Las Vegas Review-Journal
Las Vegas psychiatrist reprimanded for unprofessional behavior
By Mary Hynes
October 14, 2019
The Nevada State Board of Medical Examiners has publicly reprimanded a Las Vegas psychiatrist for failing to redirect a female patient “away from his personal and physical space” when she began to touch him inappropriately.
A complaint filed by the medical board in May 2019 against Dr. Matthew Okeke states that a patient in December 2017 used her smartphone to videotape an encounter with the psychiatrist without his consent during an office visit. The video, recorded as the cellphone lay on the doctor’s desk, shows her “rubbing Respondent’s arm, then later rubbing his back, and, eventually attempting to touch Respondent’s groin area.” “Respondent” refers to Okeke, the subject of the complaint.
The complaint, which does not name the patient, continues, “At no time during this interaction did the Respondent redirect (the patient) away from his personal and physical space.
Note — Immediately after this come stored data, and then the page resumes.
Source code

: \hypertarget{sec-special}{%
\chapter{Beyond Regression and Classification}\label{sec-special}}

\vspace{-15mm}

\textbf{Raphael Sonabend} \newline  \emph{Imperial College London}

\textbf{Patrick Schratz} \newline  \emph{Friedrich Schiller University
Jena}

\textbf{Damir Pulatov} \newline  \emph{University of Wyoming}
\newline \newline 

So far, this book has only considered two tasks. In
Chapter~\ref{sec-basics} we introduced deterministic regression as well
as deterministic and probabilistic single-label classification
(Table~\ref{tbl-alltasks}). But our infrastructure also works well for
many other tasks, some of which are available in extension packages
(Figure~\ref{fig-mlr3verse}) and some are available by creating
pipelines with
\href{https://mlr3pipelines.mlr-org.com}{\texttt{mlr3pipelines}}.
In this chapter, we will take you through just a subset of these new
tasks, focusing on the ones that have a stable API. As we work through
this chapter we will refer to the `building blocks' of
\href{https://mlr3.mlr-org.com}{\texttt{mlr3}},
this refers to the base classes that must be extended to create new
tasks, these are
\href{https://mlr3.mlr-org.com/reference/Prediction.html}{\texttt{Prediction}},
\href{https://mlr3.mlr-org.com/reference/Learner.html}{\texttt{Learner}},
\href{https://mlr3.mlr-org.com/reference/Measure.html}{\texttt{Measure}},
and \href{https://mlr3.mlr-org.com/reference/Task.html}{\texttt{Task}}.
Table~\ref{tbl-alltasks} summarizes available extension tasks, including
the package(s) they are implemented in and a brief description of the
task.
There was no therapeutic interpretation or confrontation by the Respondent regarding (the patient’s) comments or behavior during this patient encounter,” a conclusion reached by an independent medical expert who interviewed and evaluated Okeke and reviewed records, including the video.
Neither Okeke nor his attorney responded to requests for comment.
According to the complaint, in May 2018 the doctor and the patient entered into an agreement that “appears to be a legal document” that the patient refrain from “filing, or assisting any other individual from filing, lawsuits, administrative actions or complaints” against the doctor in return for payments of $29,000 from February 2018 until May of that year.
Okeke treated the patient from August 2015 — when he diagnosed her with bipolar disorder, post-traumatic stress disorder and generalized anxiety — until January 2018, according to the complaint.
The board found that Okeke had “failed to use the reasonable care, skill, or knowledge ordinarily used under similar circumstances when he provided medical care” to the patient, which constitutes malpractice.
The board also found that Okeke had failed to maintain proper medical records in connection with this patient and one other patient.
Okeke is the owner of Grand Desert Psychiatric Services, a psychiatric clinic in Las Vegas.
In a settlement agreement approved by the medical board in September, the board suspended for two years Okeke’s license to practice medicine in Nevada but stayed the suspension and placed the license on probation for 24 months, subject to conditions.
These conditions include that he “must be supervised at all times during any and all interactions with female patients, with a formal monitoring agreement with approved and identified monitors.” The conditions also include that he pay a $500 fine and reimburse the board for its fees and costs associated with the investigation and prosecution of the case.
The board through its president, Dr. Rachakonda D. Prabhu, issued a public reprimand, which states in part, “it is my unpleasant duty as president of the board to formally and publicly reprimand you for your conduct which has brought professional disrespect upon you and which reflects unfavorably upon the medical profession as a whole.”
Edward Cousineau, the medical board’s executive director, said he was limited in terms of what he could say about the complaint and its settlement, adding, “The record speaks for itself.”